The result of this is that anyone citing an open source may still be arrested, because the MoD may determine that the content is secret. Whether a particular disclosure of secrets is prosecuted or not, is entirely arbitrary. If the FSB wants to arrest the publisher, the MoD will back them up – even if the ‘secret’ information has been published ten times before.

“So everything is secret,” commented Aleksandr Nikitin afterwards, “whether to put people in prison becomes a technical question only.”

As an example, Schmidt had shown Romanov chapter 8.1 of the Northern Fleet report, which deals with the Komsomelts sinking in the Northern Sea in April 1989 – probably the most well-known submarine incident in the world. “Yes, all of this information is secret,” confirmed the expert.

The Komsomolets chapter is not included in the indictment.
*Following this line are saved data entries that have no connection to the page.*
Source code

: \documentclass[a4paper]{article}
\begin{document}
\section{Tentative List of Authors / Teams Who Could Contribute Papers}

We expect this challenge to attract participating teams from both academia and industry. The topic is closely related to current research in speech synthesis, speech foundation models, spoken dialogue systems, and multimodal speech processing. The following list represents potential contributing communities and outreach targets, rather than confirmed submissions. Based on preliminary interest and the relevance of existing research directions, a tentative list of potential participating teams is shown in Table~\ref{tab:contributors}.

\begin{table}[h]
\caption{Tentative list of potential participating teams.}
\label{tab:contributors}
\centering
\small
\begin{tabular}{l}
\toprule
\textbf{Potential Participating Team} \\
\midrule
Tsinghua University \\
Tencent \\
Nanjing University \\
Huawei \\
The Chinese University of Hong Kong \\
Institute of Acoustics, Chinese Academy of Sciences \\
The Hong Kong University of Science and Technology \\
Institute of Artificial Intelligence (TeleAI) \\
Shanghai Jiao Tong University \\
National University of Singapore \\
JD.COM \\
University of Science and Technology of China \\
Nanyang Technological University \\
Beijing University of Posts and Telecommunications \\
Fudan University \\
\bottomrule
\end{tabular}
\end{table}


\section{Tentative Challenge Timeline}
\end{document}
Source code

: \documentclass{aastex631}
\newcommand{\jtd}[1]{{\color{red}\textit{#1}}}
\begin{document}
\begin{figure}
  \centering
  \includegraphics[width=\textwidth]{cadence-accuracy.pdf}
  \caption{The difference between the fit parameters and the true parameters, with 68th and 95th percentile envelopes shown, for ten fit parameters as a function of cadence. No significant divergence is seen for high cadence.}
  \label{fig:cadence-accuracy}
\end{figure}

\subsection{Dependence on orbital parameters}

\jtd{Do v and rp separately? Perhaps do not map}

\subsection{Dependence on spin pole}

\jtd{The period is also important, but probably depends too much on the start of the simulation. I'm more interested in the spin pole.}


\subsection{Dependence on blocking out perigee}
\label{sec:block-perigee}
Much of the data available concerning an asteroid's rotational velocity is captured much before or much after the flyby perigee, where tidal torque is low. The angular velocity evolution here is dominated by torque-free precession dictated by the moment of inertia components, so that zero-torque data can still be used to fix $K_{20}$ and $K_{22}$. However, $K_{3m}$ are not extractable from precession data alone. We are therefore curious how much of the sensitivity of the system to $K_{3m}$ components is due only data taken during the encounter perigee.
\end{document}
Normative acts or technical norms
Article 15 para. 3 of the Russian Constitution states that normative acts have to be “published officially for general knowledge” if they are to be used as a basis for a criminal case. Thus, Gutsan spent much of his interrogation of the experts on establishing that the MoD decrees only were used as ‘technical norms’, not normative acts.

Although the prosecutor succeeded in getting such statements from the experts – albeit not without a start-up glitch where Romanov answered ‘yes’ instead of ‘no’ on whether the decrees were used as normative acts – this should not change anything.

As shown above, Romanov all but spelled out in capital letters that the 8th dept. uses the MoD decrees as normative acts. Besides, on January 27, 1997, Gutsan’s superior, Deputy General Prosecutor Mikhail Katushev, ordered the expert evaluations not to be based on the secret MoD decrees, since it would violate the Constitution’s Article 15 para. 3 to base the prosecution on these normative acts.

Except for this line of reasoning, Gutsan’s questions today mainly established the two witnesses as experienced experts in their field of state secret classification and evaluation.

Indictment expands on its citations
The second witness, Mr. Bakanov from the Navy’s headquarters, was mainly involved with comparing the report to the secret MoD decrees, while Romanov’s task had been the unprecedented one of looking into published laws and normative acts. Where Bakanov is a technical expert, Romanov is an expert on the art of classification itself.

Judge Golets pointed out differences between the report and the citations of it in the indictment. There are several such discrepancies in the indictment.

“Does this also illustrate your regular mode of work?” the judge had asked. Bakanov could not answer.

Trial reschedule
The trial will continue on both Thursday and Friday, but pause on Monday and Tuesday. Tomorrow the remaining volume of the case files – the most recent one – will be discussed, and probably also the issue of the indictment’s use of key witness Artemenkov’s testimonial. According to international law this testimonial should be disregarded, since Artemenkov, who died in 1997, can not be cross-examined by the defence. On Friday Judge Golets is expected to declare the Court’s investigation complete.

Closing speeches will then be on Wednesday 22 December and possibly also on Thursday. It is still not known at which time the defence will do its closing speech – an event which will be open to the public, and which Yury Schmidt has promised “will be interesting”.